The authors of this book rightly realize that complex problems in fields such as public policy and health, which increasingly are addressing topics at the boundaries of disciplines, often require interdisciplinary approaches that involve a wider scope, broader overarching vision, and coordination of multiple disciplinary knowledges. The challenges of postmodern research are well understood by the authors. They correctly state that research does not occur in “neat disciplinary bundles” but requires “the ability to draw connections across different areas of disciplinary expertise” (p. 14). The authors demonstrate that a classification that helps researchers to make connections across diverse literatures or disciplinary databases will increase the originality and uniqueness of research findings. The book addresses how librarians can inform researchers about the range of approaches and methods available for interdisciplinary study, foster thinking outside the disciplinary box, and allow online users to serendipitously discover relevant materials that previously may have remained largely outside the boundaries of disciplinary knowledge. By drawing on a classification grounded in phenomena and relationships, rather than specialized disciplines, undiscovered public knowledge can become revealed by seeing the “forest for the trees” and blazing new trails of research.

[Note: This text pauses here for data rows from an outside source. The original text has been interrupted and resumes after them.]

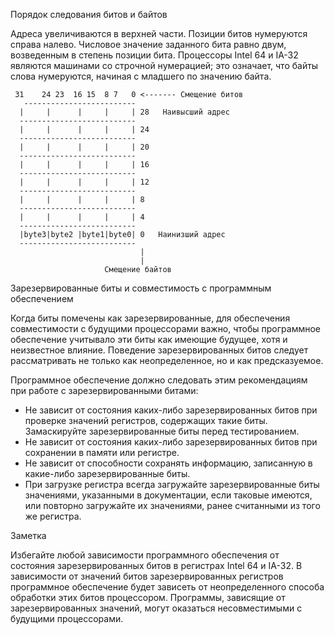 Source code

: Порядок следования битов и байтов

Адреса увеличиваются в верхней части. Позиции битов нумеруются справа налево. Числовое значение заданного бита равно двум, возведенным в степень позиции бита. Процессоры Intel 64 и IA-32 являются машинами со строчной нумерацией; это означает, что байты слова нумеруются, начиная с младшего по значению байта.


     31    24 23  16 15  8 7   0 <------- Смещение битов   
       -------------------------  
      |     |      |     |     | 28   Наивысший адрес
      --------------------------
      |     |      |     |     | 24
      --------------------------
      |     |      |     |     | 20
      --------------------------
      |     |      |     |     | 16
      --------------------------
      |     |      |     |     | 12
      --------------------------
      |     |      |     |     | 8
      --------------------------
      |     |      |     |     | 4
      --------------------------
      |byte3|byte2 |byte1|byte0| 0   Наинизший адрес
      --------------------------
                                 |
                                 |
                         Смещение байтов

Зарезервированные биты и совместимость с программным обеспечением

Когда биты помечены как зарезервированные, для обеспечения совместимости с будущими процессорами важно, чтобы программное обеспечение учитывало эти биты как имеющие будущее, хотя и неизвестное влияние. Поведение зарезервированных битов следует рассматривать не только как неопределенное, но и как предсказуемое.

Программное обеспечение должно следовать этим рекомендациям при работе с зарезервированными битами:

- Не зависит от состояния каких-либо зарезервированных битов при проверке значений регистров, содержащих такие биты.
Замаскируйте зарезервированные биты перед тестированием.
- Не зависит от состояния каких-либо зарезервированных битов при сохранении в памяти или регистре.
- Не зависит от способности сохранять информацию, записанную в какие-либо зарезервированные биты.
- При загрузке регистра всегда загружайте зарезервированные биты значениями, указанными в документации, если таковые имеются, или повторно загружайте их значениями, ранее считанными из того же регистра.

Заметка

Избегайте любой зависимости программного обеспечения от состояния зарезервированных битов в регистрах Intel 64 и IA-32.
В зависимости от значений битов зарезервированных регистров программное обеспечение будет зависеть от неопределенного способа обработки этих битов процессором. Программы, зависящие от зарезервированных значений, могут оказаться несовместимыми с будущими процессорами.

Although the focus of the book is on classification systems, the analysis is applied to other KOSs such as thesauri and ontologies (ch. 3). The book addresses how interdisciplinarity can benefit from the semantic web and how the KOSs proposed in this book may be well suited for that. The book addresses the challenges that differences in terminology across specialized disciplines can create, given that currently disciplines are organized differently within general classifications, which can prevent researchers from making new connections across disciplines. [End Page 347]

One of the authors, Rick Szostak, is a world renowned scholar of interdisciplinarity from the University of Alberta, Edmonton. Thus, as expected, the work does cover Canadian materials and studies and incorporates Canadian examples. However, the book has a significant international scope as the remaining co-authors, Claudio Gnoli and Maria Lopez-Huertas, are from the Universita di Pavia, Italy, and the University of Granada, Spain, respectively. All three authors display expert mastery of the literature in their fields and are up to date with the most recent scholarly findings. However, Lopez-Huertas’s chapter (ch. 9) devoted to how the KOS recommended in this book addresses the interdisciplinary concerns of women’s’ studies researchers is particularly outstanding.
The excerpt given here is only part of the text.